Plain-text document sources:
- Opening Delimiter -

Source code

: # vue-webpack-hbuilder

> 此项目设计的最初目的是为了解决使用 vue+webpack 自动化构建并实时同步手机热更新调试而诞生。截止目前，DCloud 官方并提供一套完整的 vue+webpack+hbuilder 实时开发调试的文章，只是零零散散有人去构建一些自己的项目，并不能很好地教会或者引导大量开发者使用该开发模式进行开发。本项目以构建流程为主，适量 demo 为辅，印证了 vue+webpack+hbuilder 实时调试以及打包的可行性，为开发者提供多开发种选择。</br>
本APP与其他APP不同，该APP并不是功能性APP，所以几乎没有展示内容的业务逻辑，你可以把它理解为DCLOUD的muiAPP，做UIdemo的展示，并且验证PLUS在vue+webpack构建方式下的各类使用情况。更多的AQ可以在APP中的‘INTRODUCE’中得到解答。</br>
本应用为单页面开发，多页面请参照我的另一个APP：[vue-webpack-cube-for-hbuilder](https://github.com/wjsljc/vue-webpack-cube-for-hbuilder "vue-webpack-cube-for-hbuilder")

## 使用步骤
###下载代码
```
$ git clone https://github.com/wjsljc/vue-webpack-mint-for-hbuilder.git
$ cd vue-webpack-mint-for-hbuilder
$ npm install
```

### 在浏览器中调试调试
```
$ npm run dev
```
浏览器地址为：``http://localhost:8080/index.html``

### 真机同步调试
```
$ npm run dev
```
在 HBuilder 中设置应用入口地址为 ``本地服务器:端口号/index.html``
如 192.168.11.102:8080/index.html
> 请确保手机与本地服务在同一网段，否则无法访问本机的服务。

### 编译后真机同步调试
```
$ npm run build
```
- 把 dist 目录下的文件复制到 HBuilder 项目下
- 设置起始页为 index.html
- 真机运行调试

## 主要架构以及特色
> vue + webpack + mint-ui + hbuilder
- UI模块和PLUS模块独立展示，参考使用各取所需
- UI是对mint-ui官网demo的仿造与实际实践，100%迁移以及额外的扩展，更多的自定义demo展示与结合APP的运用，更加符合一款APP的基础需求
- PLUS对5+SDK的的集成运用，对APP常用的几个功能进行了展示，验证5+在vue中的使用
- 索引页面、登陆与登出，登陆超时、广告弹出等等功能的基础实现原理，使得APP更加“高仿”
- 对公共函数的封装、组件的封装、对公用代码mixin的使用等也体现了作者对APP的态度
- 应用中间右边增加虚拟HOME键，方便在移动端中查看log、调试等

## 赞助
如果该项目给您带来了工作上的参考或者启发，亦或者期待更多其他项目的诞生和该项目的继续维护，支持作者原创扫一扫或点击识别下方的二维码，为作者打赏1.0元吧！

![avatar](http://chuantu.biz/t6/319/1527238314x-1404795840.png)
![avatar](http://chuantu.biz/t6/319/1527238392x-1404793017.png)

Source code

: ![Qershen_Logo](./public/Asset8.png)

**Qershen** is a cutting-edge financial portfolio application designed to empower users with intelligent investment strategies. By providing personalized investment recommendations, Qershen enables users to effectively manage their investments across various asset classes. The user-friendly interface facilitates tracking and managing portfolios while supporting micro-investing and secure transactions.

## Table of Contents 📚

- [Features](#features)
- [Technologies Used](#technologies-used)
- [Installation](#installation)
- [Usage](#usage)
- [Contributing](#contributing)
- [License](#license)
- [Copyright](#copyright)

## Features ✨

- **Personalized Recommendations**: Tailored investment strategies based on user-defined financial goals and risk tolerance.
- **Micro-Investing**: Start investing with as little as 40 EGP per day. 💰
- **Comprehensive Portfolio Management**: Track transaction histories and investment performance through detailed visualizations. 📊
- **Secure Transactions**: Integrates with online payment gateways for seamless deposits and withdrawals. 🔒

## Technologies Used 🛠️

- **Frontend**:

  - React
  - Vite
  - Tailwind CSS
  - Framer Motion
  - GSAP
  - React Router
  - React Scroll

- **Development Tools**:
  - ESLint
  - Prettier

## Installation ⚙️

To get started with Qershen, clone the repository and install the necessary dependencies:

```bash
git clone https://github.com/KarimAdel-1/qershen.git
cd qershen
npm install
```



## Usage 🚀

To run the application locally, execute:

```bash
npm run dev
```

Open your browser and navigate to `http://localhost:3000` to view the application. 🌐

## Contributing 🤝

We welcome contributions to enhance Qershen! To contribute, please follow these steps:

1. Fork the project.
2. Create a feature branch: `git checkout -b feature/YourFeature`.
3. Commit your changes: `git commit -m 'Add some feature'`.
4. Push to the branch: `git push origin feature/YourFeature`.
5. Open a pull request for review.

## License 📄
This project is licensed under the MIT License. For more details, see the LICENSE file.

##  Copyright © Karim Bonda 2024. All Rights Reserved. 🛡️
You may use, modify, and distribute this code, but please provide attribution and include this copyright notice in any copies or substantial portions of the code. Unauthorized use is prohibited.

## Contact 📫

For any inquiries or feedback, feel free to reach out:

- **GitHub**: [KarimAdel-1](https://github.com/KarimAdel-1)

- Closing Delimiter -

Find the word "Installation" in the records. Copy every line it appears in.

- [Installation](#installation)
## Installation ⚙️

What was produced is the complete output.